Au cœur du Finistère breton, la chapelle Saint-Côme de Saint-Nic déploie une charpente sculptée du XVIIe siècle d'une rare élégance, flanquée d'un calvaire Renaissance et d'un clocher à flèche qui défie les ciels d'Armorique.
Nichée dans le bourg de Saint-Nic, au pied des monts d'Arrée et à deux pas de la presqu'île de Crozon, la chapelle Saint-Côme est l'un de ces joyaux discrets du patrimoine breton qui réservent au visiteur attentif des émotions architecturales insoupçonnées. Dédiée aux saints médecins Côme et Damien, patrons des chirurgiens et apothicaires, elle rayonne d'une spiritualité populaire profondément enracinée dans la piété rurale finistérienne. Ce qui distingue immédiatement Saint-Côme parmi les nombreuses chapelles du Finistère, c'est la qualité exceptionnelle de sa charpente intérieure. Datée de 1611, elle déploie sablières et entraits ornés de sculptures finement travaillées — figures humaines, motifs végétaux, têtes grotesques —, témoignant du savoir-faire des charpentiers bretons de la Renaissance finissante. Ces boiseries constituent un véritable catalogue de l'art populaire armoricain, rare survivant de l'incendie et du temps. La visite se déroule dans une atmosphère de recueillement intime. La nef à cinq travées, flanquée de ses deux bas-côtés, baigne dans une lumière filtrée par les grandes fenêtres à meneaux du transept et du chœur, dont la générosité rappelle l'influence de la Renaissance sur l'architecture religieuse bretonne du milieu du XVIe siècle. Le regard remonte naturellement vers la charpente sculptée, véritable livre d'images suspendu au-dessus des fidèles.

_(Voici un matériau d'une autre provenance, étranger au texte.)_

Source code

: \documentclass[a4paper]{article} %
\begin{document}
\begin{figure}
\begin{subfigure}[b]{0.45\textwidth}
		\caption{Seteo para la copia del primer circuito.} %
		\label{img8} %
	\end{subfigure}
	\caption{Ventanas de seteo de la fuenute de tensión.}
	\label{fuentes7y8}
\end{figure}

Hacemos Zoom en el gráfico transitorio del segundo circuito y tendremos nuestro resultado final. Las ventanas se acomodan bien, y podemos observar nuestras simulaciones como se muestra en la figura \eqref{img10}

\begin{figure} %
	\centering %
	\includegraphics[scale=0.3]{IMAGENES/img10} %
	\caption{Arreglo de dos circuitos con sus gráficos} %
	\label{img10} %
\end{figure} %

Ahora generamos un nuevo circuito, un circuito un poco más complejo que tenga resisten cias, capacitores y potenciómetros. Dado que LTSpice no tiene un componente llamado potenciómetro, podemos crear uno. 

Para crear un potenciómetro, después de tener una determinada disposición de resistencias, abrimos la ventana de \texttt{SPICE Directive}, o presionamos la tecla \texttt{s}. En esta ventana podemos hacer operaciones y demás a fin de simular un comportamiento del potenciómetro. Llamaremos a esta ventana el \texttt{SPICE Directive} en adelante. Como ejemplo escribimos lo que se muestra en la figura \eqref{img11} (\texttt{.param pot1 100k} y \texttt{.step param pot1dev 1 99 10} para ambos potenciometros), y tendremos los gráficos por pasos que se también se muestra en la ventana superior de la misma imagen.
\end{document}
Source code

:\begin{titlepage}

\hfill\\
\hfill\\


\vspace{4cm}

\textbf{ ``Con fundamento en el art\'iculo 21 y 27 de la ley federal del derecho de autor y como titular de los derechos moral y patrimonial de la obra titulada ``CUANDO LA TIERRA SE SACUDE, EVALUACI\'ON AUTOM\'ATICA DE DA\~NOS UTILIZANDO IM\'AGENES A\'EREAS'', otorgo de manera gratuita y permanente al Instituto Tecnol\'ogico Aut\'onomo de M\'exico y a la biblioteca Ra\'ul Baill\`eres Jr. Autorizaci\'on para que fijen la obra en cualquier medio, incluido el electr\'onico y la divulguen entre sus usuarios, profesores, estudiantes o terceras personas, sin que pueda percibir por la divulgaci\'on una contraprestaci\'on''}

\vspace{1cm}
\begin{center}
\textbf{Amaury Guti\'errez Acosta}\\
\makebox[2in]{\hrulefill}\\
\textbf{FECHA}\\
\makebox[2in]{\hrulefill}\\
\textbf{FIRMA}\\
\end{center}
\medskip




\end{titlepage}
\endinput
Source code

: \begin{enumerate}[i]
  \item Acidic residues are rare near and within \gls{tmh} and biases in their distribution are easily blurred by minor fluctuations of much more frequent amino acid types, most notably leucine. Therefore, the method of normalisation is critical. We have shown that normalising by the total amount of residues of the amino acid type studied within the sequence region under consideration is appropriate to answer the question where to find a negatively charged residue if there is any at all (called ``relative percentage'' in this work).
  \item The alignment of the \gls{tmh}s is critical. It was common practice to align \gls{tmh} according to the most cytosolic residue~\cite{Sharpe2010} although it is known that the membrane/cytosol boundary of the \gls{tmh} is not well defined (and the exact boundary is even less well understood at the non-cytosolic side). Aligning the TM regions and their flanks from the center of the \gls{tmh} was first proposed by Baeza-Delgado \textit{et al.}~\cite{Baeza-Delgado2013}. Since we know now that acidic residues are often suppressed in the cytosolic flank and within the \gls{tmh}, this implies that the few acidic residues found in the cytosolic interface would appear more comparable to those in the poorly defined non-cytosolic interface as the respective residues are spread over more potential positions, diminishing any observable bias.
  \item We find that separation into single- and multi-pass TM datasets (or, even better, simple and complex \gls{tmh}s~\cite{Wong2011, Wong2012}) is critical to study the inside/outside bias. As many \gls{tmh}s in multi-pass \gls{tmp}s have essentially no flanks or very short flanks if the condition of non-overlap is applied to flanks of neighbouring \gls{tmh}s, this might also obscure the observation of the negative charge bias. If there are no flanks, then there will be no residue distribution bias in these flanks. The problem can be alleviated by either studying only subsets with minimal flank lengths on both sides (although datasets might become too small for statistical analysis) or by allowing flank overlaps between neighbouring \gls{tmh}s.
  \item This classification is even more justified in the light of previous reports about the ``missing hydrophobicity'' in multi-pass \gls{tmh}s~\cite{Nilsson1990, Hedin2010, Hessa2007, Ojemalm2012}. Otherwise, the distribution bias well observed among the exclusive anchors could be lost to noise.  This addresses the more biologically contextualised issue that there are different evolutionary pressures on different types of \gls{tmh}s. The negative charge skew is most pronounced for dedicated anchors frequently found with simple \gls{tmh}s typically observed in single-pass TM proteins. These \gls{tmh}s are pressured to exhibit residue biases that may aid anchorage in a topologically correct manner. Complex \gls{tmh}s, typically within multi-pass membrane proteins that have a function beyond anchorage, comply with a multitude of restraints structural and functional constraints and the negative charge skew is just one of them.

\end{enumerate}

À l'extérieur, le petit calvaire de 1580 dresse ses personnages de granite gris dans le cimetière paroissial, selon une tradition bien ancrée en Basse-Bretagne. Le clocher à flèche, ajouté au XVIIe siècle, ponctue la silhouette de l'édifice d'une verticalité élancée qui se détache sur le paysage bocager environnant. Pour les amateurs de patrimoine rural, de sculpture sur bois et d'architecture religieuse bretonne, Saint-Côme offre une parenthèse authentique, loin des foules et des circuits touristiques convenus.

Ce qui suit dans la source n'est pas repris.